**Input data**.

• • • •

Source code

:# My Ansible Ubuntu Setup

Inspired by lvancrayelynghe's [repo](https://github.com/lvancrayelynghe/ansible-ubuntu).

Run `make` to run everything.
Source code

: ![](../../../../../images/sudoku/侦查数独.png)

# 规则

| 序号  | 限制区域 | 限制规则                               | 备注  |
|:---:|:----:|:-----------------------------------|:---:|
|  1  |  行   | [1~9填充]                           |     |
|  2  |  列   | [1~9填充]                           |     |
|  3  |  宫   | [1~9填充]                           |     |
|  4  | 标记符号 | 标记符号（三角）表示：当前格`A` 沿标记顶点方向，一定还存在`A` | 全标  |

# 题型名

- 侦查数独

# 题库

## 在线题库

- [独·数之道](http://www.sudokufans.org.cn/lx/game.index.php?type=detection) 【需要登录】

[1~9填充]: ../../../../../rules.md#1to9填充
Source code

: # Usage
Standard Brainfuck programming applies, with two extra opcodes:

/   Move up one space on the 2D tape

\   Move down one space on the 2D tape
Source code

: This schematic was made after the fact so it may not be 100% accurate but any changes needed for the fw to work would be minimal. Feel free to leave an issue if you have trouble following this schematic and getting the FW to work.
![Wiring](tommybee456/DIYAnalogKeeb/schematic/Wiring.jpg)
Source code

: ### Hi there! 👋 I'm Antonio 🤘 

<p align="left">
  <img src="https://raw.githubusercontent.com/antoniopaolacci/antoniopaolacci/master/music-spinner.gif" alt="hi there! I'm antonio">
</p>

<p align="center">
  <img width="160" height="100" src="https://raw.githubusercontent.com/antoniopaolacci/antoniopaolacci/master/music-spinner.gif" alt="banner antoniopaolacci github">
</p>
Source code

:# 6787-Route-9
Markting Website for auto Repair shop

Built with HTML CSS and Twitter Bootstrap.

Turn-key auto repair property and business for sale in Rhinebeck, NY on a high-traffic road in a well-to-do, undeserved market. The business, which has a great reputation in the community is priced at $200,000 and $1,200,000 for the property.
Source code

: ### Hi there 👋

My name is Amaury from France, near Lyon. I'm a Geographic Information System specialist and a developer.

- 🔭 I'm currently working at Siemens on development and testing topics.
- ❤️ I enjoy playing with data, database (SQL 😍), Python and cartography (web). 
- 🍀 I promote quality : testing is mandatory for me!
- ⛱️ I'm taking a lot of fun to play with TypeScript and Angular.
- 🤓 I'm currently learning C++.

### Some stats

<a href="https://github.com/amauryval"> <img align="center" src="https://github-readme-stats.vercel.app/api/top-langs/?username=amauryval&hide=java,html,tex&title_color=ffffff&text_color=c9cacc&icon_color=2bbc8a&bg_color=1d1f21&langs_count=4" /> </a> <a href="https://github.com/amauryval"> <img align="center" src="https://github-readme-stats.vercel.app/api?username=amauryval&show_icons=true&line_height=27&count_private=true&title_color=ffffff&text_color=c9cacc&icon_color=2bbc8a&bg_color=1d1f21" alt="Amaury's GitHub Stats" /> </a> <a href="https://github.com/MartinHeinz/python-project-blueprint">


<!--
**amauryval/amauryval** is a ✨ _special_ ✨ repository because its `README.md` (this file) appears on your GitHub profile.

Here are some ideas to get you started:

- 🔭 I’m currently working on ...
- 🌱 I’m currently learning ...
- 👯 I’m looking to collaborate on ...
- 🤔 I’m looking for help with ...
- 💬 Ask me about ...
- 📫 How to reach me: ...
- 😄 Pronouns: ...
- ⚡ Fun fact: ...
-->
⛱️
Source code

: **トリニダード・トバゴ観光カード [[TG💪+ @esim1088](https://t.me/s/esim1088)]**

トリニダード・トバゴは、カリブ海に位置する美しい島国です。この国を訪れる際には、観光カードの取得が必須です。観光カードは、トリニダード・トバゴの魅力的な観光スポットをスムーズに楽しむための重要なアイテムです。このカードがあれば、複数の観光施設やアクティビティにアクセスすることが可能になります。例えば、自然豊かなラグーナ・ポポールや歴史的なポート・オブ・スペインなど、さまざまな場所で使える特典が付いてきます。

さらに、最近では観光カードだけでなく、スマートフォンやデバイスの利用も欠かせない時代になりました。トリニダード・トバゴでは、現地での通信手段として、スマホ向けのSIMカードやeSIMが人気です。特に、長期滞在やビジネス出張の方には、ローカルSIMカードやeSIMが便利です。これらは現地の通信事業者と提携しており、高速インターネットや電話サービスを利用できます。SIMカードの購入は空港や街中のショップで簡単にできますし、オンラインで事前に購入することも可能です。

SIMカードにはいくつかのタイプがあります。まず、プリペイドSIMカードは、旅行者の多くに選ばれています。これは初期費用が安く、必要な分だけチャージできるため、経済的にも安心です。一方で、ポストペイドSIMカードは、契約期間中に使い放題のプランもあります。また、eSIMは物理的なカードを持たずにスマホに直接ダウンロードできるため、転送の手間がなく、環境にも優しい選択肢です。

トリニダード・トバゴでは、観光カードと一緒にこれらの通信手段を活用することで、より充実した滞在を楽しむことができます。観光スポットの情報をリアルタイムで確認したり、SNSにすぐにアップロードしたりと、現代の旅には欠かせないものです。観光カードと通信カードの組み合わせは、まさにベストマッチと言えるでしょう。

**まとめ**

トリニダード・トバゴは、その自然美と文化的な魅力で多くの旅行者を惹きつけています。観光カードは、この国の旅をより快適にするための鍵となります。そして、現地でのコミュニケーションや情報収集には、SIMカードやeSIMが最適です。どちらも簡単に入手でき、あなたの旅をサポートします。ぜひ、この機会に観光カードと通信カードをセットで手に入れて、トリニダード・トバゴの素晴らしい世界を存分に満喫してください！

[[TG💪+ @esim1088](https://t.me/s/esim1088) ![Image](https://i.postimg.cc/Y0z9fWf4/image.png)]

• • • •

**What you are asked to do**.
Reproduce the material above. Do not change a word.

**Output for this exercise**.
Source code

:# My Ansible Ubuntu Setup

Inspired by lvancrayelynghe's [repo](https://github.com/lvancrayelynghe/ansible-ubuntu).

Run `make` to run everything.
Source code

: ![](../../../../../images/sudoku/侦查数独.png)

# 规则

| 序号  | 限制区域 | 限制规则                               | 备注  |
|:---:|:----:|:-----------------------------------|:---:|
|  1  |  行   | [1~9填充]                           |     |
|  2  |  列   | [1~9填充]                           |     |
|  3  |  宫   | [1~9填充]                           |     |
|  4  | 标记符号 | 标记符号（三角）表示：当前格`A` 沿标记顶点方向，一定还存在`A` | 全标  |

# 题型名

- 侦查数独

# 题库

## 在线题库

- [独·数之道](http://www.sudokufans.org.cn/lx/game.index.php?type=detection) 【需要登录】

[1~9填充]: ../../../../../rules.md#1to9填充
Source code

: # Usage
Standard Brainfuck programming applies, with two extra opcodes:

/   Move up one space on the 2D tape

\   Move down one space on the 2D tape
Source code

: This schematic was made after the fact so it may not be 100% accurate but any changes needed for the fw to work would be minimal. Feel free to leave an issue if you have trouble following this schematic and getting the FW to work.
![Wiring](tommybee456/DIYAnalogKeeb/schematic/Wiring.jpg)
Source code

: ### Hi there! 👋 I'm Antonio 🤘 

<p align="left">
  <img src="https://raw.githubusercontent.com/antoniopaolacci/antoniopaolacci/master/music-spinner.gif" alt="hi there! I'm antonio">
</p>

<p align="center">
  <img width="160" height="100" src="https://raw.githubusercontent.com/antoniopaolacci/antoniopaolacci/master/music-spinner.gif" alt="banner antoniopaolacci github">
</p>
Source code

:# 6787-Route-9
Markting Website for auto Repair shop

Built with HTML CSS and Twitter Bootstrap.

Turn-key auto repair property and business for sale in Rhinebeck, NY on a high-traffic road in a well-to-do, undeserved market. The business, which has a great reputation in the community is priced at $200,000 and $1,200,000 for the property.
Source code

: ### Hi there 👋

My name is Amaury from France, near Lyon. I'm a Geographic Information System specialist and a developer.

- 🔭 I'm currently working at Siemens on development and testing topics.
- ❤️ I enjoy playing with data, database (SQL 😍), Python and cartography (web). 
- 🍀 I promote quality : testing is mandatory for me!
- ⛱️ I'm taking a lot of fun to play with TypeScript and Angular.
- 🤓 I'm currently learning C++.

### Some stats

<a href="https://github.com/amauryval"> <img align="center" src="https://github-readme-stats.vercel.app/api/top-langs/?username=amauryval&hide=java,html,tex&title_color=ffffff&text_color=c9cacc&icon_color=2bbc8a&bg_color=1d1f21&langs_count=4" /> </a> <a href="https://github.com/amauryval"> <img align="center" src="https://github-readme-stats.vercel.app/api?username=amauryval&show_icons=true&line_height=27&count_private=true&title_color=ffffff&text_color=c9cacc&icon_color=2bbc8a&bg_color=1d1f21" alt="Amaury's GitHub Stats" /> </a> <a href="https://github.com/MartinHeinz/python-project-blueprint">


<!--
**amauryval/amauryval** is a ✨ _special_ ✨ repository because its `README.md` (this file) appears on your GitHub profile.

Here are some ideas to get you started:

- 🔭 I’m currently working on ...
- 🌱 I’m currently learning ...
- 👯 I’m looking to collaborate on ...
- 🤔 I’m looking for help with ...
- 💬 Ask me about ...
- 📫 How to reach me: ...
- 😄 Pronouns: ...
- ⚡ Fun fact: ...
-->
⛱️
Source code

: **トリニダード・トバゴ観光カード [[TG💪+ @esim1088](https://t.me/s/esim1088)]**

トリニダード・トバゴは、カリブ海に位置する美しい島国です。この国を訪れる際には、観光カードの取得が必須です。観光カードは、トリニダード・トバゴの魅力的な観光スポットをスムーズに楽しむための重要なアイテムです。このカードがあれば、複数の観光施設やアクティビティにアクセスすることが可能になります。例えば、自然豊かなラグーナ・ポポールや歴史的なポート・オブ・スペインなど、さまざまな場所で使える特典が付いてきます。

さらに、最近では観光カードだけでなく、スマートフォンやデバイスの利用も欠かせない時代になりました。トリニダード・トバゴでは、現地での通信手段として、スマホ向けのSIMカードやeSIMが人気です。特に、長期滞在やビジネス出張の方には、ローカルSIMカードやeSIMが便利です。これらは現地の通信事業者と提携しており、高速インターネットや電話サービスを利用できます。SIMカードの購入は空港や街中のショップで簡単にできますし、オンラインで事前に購入することも可能です。

SIMカードにはいくつかのタイプがあります。まず、プリペイドSIMカードは、旅行者の多くに選ばれています。これは初期費用が安く、必要な分だけチャージできるため、経済的にも安心です。一方で、ポストペイドSIMカードは、契約期間中に使い放題のプランもあります。また、eSIMは物理的なカードを持たずにスマホに直接ダウンロードできるため、転送の手間がなく、環境にも優しい選択肢です。

トリニダード・トバゴでは、観光カードと一緒にこれらの通信手段を活用することで、より充実した滞在を楽しむことができます。観光スポットの情報をリアルタイムで確認したり、SNSにすぐにアップロードしたりと、現代の旅には欠かせないものです。観光カードと通信カードの組み合わせは、まさにベストマッチと言えるでしょう。

**まとめ**

トリニダード・トバゴは、その自然美と文化的な魅力で多くの旅行者を惹きつけています。観光カードは、この国の旅をより快適にするための鍵となります。そして、現地でのコミュニケーションや情報収集には、SIMカードやeSIMが最適です。どちらも簡単に入手でき、あなたの旅をサポートします。ぜひ、この機会に観光カードと通信カードをセットで手に入れて、トリニダード・トバゴの素晴らしい世界を存分に満喫してください！

[[TG💪+ @esim1088](https://t.me/s/esim1088) ![Image](https://i.postimg.cc/Y0z9fWf4/image.png)]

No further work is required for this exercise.